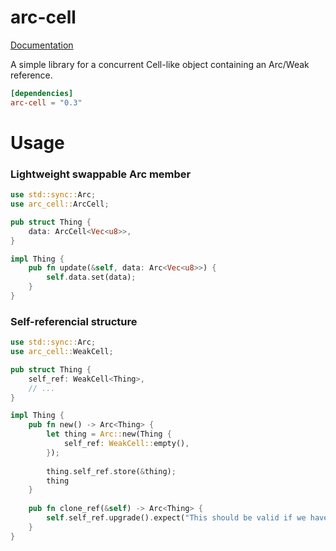 # arc-cell

[Documentation](https://docs.rs/arc-cell/)

A simple library for a concurrent Cell-like object containing an Arc/Weak reference.

```toml
[dependencies]
arc-cell = "0.3"
```

# Usage

### Lightweight swappable Arc member

```rust
use std::sync::Arc;
use arc_cell::ArcCell;

pub struct Thing {
    data: ArcCell<Vec<u8>>,
}

impl Thing {
    pub fn update(&self, data: Arc<Vec<u8>>) {
        self.data.set(data);
    }
}
```

### Self-referencial structure

```rust
use std::sync::Arc;
use arc_cell::WeakCell;

pub struct Thing {
    self_ref: WeakCell<Thing>,
    // ...
}

impl Thing {
    pub fn new() -> Arc<Thing> {
        let thing = Arc::new(Thing {
            self_ref: WeakCell::empty(),
        });
        
        thing.self_ref.store(&thing);
        thing
    }
    
    pub fn clone_ref(&self) -> Arc<Thing> {
        self.self_ref.upgrade().expect("This should be valid if we have a valid self")
    }
}
```
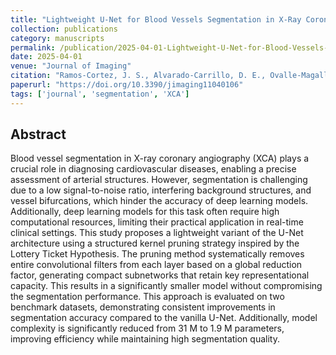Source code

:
 ```yaml
---
title: "Lightweight U-Net for Blood Vessels Segmentation in X-Ray Coronary Angiography"
collection: publications
category: manuscripts
permalink: /publication/2025-04-01-Lightweight-U-Net-for-Blood-Vessels-Segmentation-in-X-Ray-Coronary-Angiography
date: 2025-04-01
venue: "Journal of Imaging"
citation: "Ramos-Cortez, J. S., Alvarado-Carrillo, D. E., Ovalle-Magallanes, E., & Avina-Cervantes, J. G. (2025). Lightweight U-Net for Blood Vessels Segmentation in X-Ray Coronary Angiography. Journal of Imaging, 11(4), 106. https://doi.org/10.3390/jimaging11040106"
paperurl: "https://doi.org/10.3390/jimaging11040106"
tags: ['journal', 'segmentation', 'XCA']
---
```


## Abstract

Blood vessel segmentation in X-ray coronary angiography (XCA) plays a crucial role in diagnosing cardiovascular diseases, enabling a precise assessment of arterial structures. However, segmentation is challenging due to a low signal-to-noise ratio, interfering background structures, and vessel bifurcations, which hinder the accuracy of deep learning models. Additionally, deep learning models for this task often require high computational resources, limiting their practical application in real-time clinical settings. This study proposes a lightweight variant of the U-Net architecture using a structured kernel pruning strategy inspired by the Lottery Ticket Hypothesis. The pruning method systematically removes entire convolutional filters from each layer based on a global reduction factor, generating compact subnetworks that retain key representational capacity. This results in a significantly smaller model without compromising the segmentation performance. This approach is evaluated on two benchmark datasets, demonstrating consistent improvements in segmentation accuracy compared to the vanilla U-Net. Additionally, model complexity is significantly reduced from 31 M to 1.9 M parameters, improving efficiency while maintaining high segmentation quality.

● What the task requires: An exact copy of the records above is required, leaving out the pictures.

● Worked solution:
 # arc-cell

[Documentation](https://docs.rs/arc-cell/)

A simple library for a concurrent Cell-like object containing an Arc/Weak reference.

```toml
[dependencies]
arc-cell = "0.3"
```

# Usage

### Lightweight swappable Arc member

```rust
use std::sync::Arc;
use arc_cell::ArcCell;

pub struct Thing {
    data: ArcCell<Vec<u8>>,
}

impl Thing {
    pub fn update(&self, data: Arc<Vec<u8>>) {
        self.data.set(data);
    }
}
```

### Self-referencial structure

```rust
use std::sync::Arc;
use arc_cell::WeakCell;

pub struct Thing {
    self_ref: WeakCell<Thing>,
    // ...
}

impl Thing {
    pub fn new() -> Arc<Thing> {
        let thing = Arc::new(Thing {
            self_ref: WeakCell::empty(),
        });
        
        thing.self_ref.store(&thing);
        thing
    }
    
    pub fn clone_ref(&self) -> Arc<Thing> {
        self.self_ref.upgrade().expect("This should be valid if we have a valid self")
    }
}
```
Source code

:
 ```yaml
---
title: "Lightweight U-Net for Blood Vessels Segmentation in X-Ray Coronary Angiography"
collection: publications
category: manuscripts
permalink: /publication/2025-04-01-Lightweight-U-Net-for-Blood-Vessels-Segmentation-in-X-Ray-Coronary-Angiography
date: 2025-04-01
venue: "Journal of Imaging"
citation: "Ramos-Cortez, J. S., Alvarado-Carrillo, D. E., Ovalle-Magallanes, E., & Avina-Cervantes, J. G. (2025). Lightweight U-Net for Blood Vessels Segmentation in X-Ray Coronary Angiography. Journal of Imaging, 11(4), 106. https://doi.org/10.3390/jimaging11040106"
paperurl: "https://doi.org/10.3390/jimaging11040106"
tags: ['journal', 'segmentation', 'XCA']
---
```


## Abstract

Blood vessel segmentation in X-ray coronary angiography (XCA) plays a crucial role in diagnosing cardiovascular diseases, enabling a precise assessment of arterial structures. However, segmentation is challenging due to a low signal-to-noise ratio, interfering background structures, and vessel bifurcations, which hinder the accuracy of deep learning models. Additionally, deep learning models for this task often require high computational resources, limiting their practical application in real-time clinical settings. This study proposes a lightweight variant of the U-Net architecture using a structured kernel pruning strategy inspired by the Lottery Ticket Hypothesis. The pruning method systematically removes entire convolutional filters from each layer based on a global reduction factor, generating compact subnetworks that retain key representational capacity. This results in a significantly smaller model without compromising the segmentation performance. This approach is evaluated on two benchmark datasets, demonstrating consistent improvements in segmentation accuracy compared to the vanilla U-Net. Additionally, model complexity is significantly reduced from 31 M to 1.9 M parameters, improving efficiency while maintaining high segmentation quality.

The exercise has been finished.